The problem:
Report every line below that holds the word "number".

(Data provided Opens)

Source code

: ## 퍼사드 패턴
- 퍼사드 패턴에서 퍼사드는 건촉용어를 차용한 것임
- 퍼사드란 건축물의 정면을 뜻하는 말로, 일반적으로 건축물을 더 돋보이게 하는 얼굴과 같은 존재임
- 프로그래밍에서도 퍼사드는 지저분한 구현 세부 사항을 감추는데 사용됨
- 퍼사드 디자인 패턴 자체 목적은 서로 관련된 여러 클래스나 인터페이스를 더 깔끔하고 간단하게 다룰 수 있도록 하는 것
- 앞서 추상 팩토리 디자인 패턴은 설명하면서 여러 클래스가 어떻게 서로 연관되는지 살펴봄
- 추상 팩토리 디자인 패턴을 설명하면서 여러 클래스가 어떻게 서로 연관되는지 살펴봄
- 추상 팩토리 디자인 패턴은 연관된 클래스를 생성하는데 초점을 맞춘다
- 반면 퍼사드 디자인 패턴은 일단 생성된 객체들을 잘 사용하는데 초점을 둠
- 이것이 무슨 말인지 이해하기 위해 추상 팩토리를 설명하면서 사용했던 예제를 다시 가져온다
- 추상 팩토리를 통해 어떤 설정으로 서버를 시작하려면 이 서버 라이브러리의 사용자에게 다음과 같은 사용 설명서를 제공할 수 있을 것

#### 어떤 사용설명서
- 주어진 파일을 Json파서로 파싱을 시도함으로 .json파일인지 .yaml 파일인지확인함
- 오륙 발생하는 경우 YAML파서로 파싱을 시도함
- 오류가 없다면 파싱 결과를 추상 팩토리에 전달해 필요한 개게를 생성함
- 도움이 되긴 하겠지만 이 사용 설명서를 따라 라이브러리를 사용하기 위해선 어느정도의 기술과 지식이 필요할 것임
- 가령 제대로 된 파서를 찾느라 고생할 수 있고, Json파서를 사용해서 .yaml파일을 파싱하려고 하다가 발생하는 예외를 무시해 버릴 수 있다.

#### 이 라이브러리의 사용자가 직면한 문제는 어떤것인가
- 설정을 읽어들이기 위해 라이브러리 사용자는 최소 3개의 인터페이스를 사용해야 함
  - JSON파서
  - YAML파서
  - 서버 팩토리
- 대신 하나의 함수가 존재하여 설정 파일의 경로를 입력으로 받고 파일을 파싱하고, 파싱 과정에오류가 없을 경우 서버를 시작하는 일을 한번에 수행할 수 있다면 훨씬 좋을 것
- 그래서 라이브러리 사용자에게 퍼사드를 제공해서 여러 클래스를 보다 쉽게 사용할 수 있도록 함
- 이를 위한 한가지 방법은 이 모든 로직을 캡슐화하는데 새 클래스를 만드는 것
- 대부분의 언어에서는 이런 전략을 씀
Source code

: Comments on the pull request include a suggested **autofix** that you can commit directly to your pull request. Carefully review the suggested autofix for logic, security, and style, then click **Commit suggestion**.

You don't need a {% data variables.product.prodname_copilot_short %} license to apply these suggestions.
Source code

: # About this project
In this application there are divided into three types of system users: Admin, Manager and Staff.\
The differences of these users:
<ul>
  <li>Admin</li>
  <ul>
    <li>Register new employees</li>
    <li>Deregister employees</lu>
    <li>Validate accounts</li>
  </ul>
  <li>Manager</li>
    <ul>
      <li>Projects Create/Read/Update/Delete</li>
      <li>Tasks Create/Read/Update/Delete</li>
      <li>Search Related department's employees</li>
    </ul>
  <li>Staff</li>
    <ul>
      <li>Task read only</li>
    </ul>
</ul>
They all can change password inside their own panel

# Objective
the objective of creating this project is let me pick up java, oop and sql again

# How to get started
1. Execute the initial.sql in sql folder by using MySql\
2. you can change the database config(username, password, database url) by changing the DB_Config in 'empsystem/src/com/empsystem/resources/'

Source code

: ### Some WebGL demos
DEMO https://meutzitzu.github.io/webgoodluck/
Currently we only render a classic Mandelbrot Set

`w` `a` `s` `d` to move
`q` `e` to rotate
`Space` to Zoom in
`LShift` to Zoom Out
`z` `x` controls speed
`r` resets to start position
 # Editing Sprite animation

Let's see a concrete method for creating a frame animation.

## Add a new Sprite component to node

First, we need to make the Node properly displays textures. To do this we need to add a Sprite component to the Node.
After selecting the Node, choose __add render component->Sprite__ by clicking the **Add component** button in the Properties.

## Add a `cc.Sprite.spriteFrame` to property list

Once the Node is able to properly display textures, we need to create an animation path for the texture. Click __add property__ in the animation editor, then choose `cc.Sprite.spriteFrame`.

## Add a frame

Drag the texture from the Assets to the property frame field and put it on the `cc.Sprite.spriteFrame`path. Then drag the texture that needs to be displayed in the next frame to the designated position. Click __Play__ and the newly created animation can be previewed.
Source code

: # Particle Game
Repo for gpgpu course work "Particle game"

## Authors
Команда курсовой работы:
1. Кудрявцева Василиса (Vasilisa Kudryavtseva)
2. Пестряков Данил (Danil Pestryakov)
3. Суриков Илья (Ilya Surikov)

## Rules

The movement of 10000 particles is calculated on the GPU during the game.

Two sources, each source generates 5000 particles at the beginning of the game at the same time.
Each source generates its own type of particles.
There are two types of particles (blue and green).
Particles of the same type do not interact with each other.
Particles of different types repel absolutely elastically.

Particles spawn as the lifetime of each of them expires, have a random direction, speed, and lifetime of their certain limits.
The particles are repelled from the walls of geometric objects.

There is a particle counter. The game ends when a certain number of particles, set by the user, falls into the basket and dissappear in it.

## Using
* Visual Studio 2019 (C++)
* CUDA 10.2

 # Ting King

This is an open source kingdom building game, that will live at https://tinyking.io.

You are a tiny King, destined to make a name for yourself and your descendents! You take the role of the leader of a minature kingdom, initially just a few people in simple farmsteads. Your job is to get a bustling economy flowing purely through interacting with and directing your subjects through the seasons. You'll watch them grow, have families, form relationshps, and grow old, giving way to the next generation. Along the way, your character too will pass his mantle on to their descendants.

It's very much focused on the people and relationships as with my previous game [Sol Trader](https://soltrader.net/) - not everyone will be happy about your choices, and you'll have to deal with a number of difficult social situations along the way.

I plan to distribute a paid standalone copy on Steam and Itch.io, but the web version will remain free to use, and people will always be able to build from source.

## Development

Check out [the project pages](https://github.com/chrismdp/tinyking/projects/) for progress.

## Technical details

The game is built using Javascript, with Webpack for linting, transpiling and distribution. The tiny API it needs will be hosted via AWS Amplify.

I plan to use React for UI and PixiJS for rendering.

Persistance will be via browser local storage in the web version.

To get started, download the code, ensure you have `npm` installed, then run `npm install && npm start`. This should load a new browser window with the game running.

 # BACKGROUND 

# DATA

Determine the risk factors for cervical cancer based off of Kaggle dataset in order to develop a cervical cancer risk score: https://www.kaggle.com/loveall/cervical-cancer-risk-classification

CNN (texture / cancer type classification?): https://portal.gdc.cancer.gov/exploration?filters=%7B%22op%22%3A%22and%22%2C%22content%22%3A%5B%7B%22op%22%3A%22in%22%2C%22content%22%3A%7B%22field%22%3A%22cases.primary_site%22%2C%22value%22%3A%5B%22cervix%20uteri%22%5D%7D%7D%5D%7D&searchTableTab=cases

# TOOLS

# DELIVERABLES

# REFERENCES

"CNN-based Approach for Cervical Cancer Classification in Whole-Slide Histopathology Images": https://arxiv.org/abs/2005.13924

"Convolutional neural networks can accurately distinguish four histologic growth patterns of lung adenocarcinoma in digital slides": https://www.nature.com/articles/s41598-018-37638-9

(Data provided Closes)

Response below:
There is a particle counter. The game ends when a certain number of particles, set by the user, falls into the basket and dissappear in it.
It's very much focused on the people and relationships as with my previous game [Sol Trader](https://soltrader.net/) - not everyone will be happy about your choices, and you'll have to deal with a number of difficult social situations along the way.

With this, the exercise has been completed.